Examining how to deliver primary health care (PHC) services and increase their accessibility (regardless of geographic location) from the patient's perspective is needed. We conducted seven focus groups with people (n = 50) living in rural communities, in British Columbia, Canada, as they reflected on priorities for and use of PHC.
In addition to discussing their priorities for PHC services, participants completed a brief questionnaire designed to collect information regarding socio-demographics, health status and utilization of primary healthcare providers. Descriptive statistics were obtained from questionnaire data. Focus group data were coded using an evaluation framework specifically developed for PHC; a thematic content analysis was then conducted on the coded data.
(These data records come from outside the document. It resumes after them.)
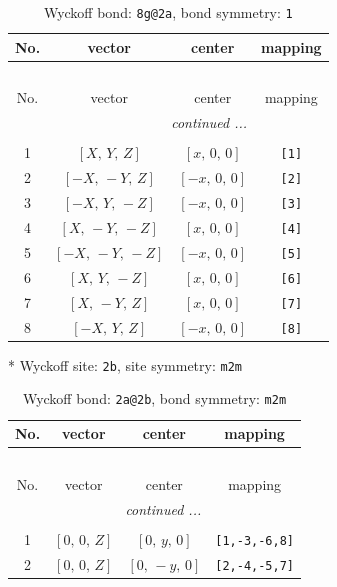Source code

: \documentclass[fleqn,8pt]{jsarticle}
\begin{document}
\renewcommand{\arraystretch}{1.2}
\begin{longtable}{cccc}
\caption{Wyckoff bond: {\tt 8g@2a}, bond symmetry: {\tt 1}}
 \\
 \hline \hline
No. & vector & center & mapping \\ \hline \endfirsthead

\multicolumn{3}{l}{\tablename\ \thetable{}} \\
 \hline \hline
No. & vector & center & mapping \\ \hline \endhead

 \hline \hline
\multicolumn{3}{r}{\footnotesize\it continued ...} \\ \endfoot

 \hline \hline
\multicolumn{3}{r}{} \\ \endlastfoot

1 & $\left[ X,\, Y,\, Z \right]$ & $\left[ x,\, 0,\, 0 \right]$ & {\tt [1]} \\ \hline
2 & $\left[ - X,\, - Y,\, Z \right]$ & $\left[ - x,\, 0,\, 0 \right]$ & {\tt [2]} \\ \hline
3 & $\left[ - X,\, Y,\, - Z \right]$ & $\left[ - x,\, 0,\, 0 \right]$ & {\tt [3]} \\ \hline
4 & $\left[ X,\, - Y,\, - Z \right]$ & $\left[ x,\, 0,\, 0 \right]$ & {\tt [4]} \\ \hline
5 & $\left[ - X,\, - Y,\, - Z \right]$ & $\left[ - x,\, 0,\, 0 \right]$ & {\tt [5]} \\ \hline
6 & $\left[ X,\, Y,\, - Z \right]$ & $\left[ x,\, 0,\, 0 \right]$ & {\tt [6]} \\ \hline
7 & $\left[ X,\, - Y,\, Z \right]$ & $\left[ x,\, 0,\, 0 \right]$ & {\tt [7]} \\ \hline
8 & $\left[ - X,\, Y,\, Z \right]$ & $\left[ - x,\, 0,\, 0 \right]$ & {\tt [8]} \\
\end{longtable}
* Wyckoff site: {\tt 2b}, site symmetry: {\tt m2m}
\renewcommand{\arraystretch}{1.2}
\begin{longtable}{cccc}
\caption{Wyckoff bond: {\tt 2a@2b}, bond symmetry: {\tt m2m}}
 \\
 \hline \hline
No. & vector & center & mapping \\ \hline \endfirsthead

\multicolumn{3}{l}{\tablename\ \thetable{}} \\
 \hline \hline
No. & vector & center & mapping \\ \hline \endhead

 \hline \hline
\multicolumn{3}{r}{\footnotesize\it continued ...} \\ \endfoot

 \hline \hline
\multicolumn{3}{r}{} \\ \endlastfoot

1 & $\left[ 0,\, 0,\, Z \right]$ & $\left[ 0,\, y,\, 0 \right]$ & {\tt [1,-3,-6,8]} \\ \hline
2 & $\left[ 0,\, 0,\, Z \right]$ & $\left[ 0,\, - y,\, 0 \right]$ & {\tt [2,-4,-5,7]} \\
\end{longtable}
\end{document}
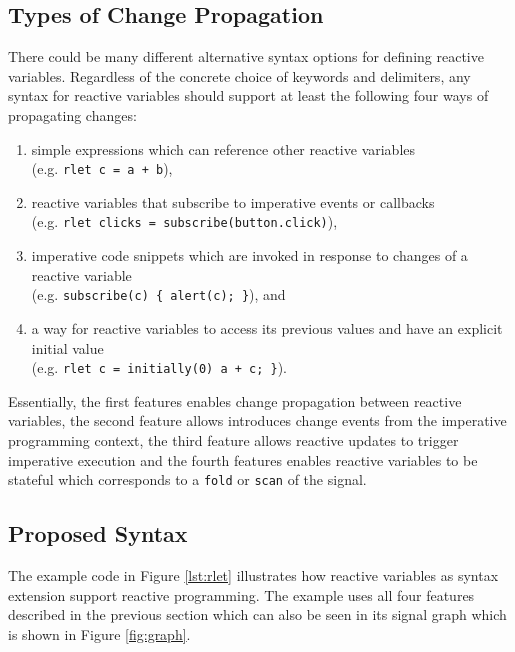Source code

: \documentclass{sig-alternate-05-2015}
\begin{document}
\subsection{Types of Change Propagation}
\label{ssec:req}

There could be many different alternative syntax options for defining reactive variables.  Regardless of the concrete choice of keywords and delimiters, any syntax for reactive variables should support at least the following four ways of propagating changes:

\begin{enumerate}
  \item simple expressions which can reference other reactive variables \\ (e.g. \lstinline|rlet c = a + b|),
  \item reactive variables that subscribe to imperative events or callbacks \\ (e.g. \lstinline|rlet clicks = subscribe(button.click)|),
  \item imperative code snippets which are invoked in response to changes of a reactive variable \\ (e.g. \lstinline|subscribe(c) { alert(c); }|), and
  \item a way for reactive variables to access its previous values and have an explicit initial value \\ (e.g. \lstinline|rlet c = initially(0) a + c; }|).
\end{enumerate}

Essentially, the first features enables change propagation between reactive variables, the second feature allows introduces change events from the imperative programming context, the third feature allows reactive updates to trigger imperative execution and the fourth features enables reactive variables to be stateful which corresponds to a \lstinline+fold+ or \lstinline+scan+ of the signal.

\subsection{Proposed Syntax}

The example code in Figure \ref{lst:rlet} illustrates how reactive variables as syntax extension support reactive programming.  The example uses all four features described in the previous section which can also be seen in its signal graph which is shown in Figure \ref{fig:graph}.
\end{document}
In total, 80% of participants had been patients of the same provider for more than one year and had an average of two chronic conditions. Participants described the challenges posed by geographical location in terms of: (1) making tradeoffs; (2) management, information, and relationship continuity of care; and (3) efficiency with health care delivery. Additional out-of-pocket expenses were associated with traveling to regional centers for health services. Those living in rural communities, especially people needing additional health services to manage their health problems, made tradeoffs between their safety of having to travel during times of poor road conditions and having their healthcare needs met.
Challenges to timely access to a regular healthcare provider, continuity of information and management of people's chronic disease conditions, and linkages to specialist services and diagnostic tests pose challenges for those living in rural communities. The geographic location of rural communities compounds the extent to which these people are able to access timely and continuous PHC.
需要从患者角度审视如何提供初级卫生保健(PHC)服务并提高其可及性(无论地理位置如何)。我们对加拿大不列颠哥伦比亚省农村社区的50人进行了七次焦点小组访谈,了解他们对初级卫生保健的优先事项和使用情况。
除了讨论他们对初级卫生保健服务的优先事项外,参与者还完成了一份简短问卷,旨在收集有关社会人口统计学、健康状况以及初级卫生保健提供者使用情况的信息。从问卷数据中获取描述性统计数据。焦点小组数据使用专门为初级卫生保健开发的评估框架进行编码;然后对编码后的数据进行主题内容分析。
总体而言,80%的参与者作为同一提供者的患者已超过一年,平均患有两种慢性病。参与者描述了地理位置带来的挑战,包括:(1)进行权衡;(2)护理的管理、信息和关系连续性;(3)卫生保健服务提供的效率。前往地区中心获取卫生服务会产生额外的自付费用。生活在农村社区的人,尤其是那些需要额外卫生服务来管理健康问题的人,不得不在道路状况不佳时出行的安全与满足医疗需求之间进行权衡。
对于生活在农村社区的人来说,及时获得常规医疗保健提供者、信息连续性和慢性病管理以及与专科服务和诊断测试的联系方面存在挑战。农村社区的地理位置加剧了这些人获得及时和持续初级卫生保健的难度。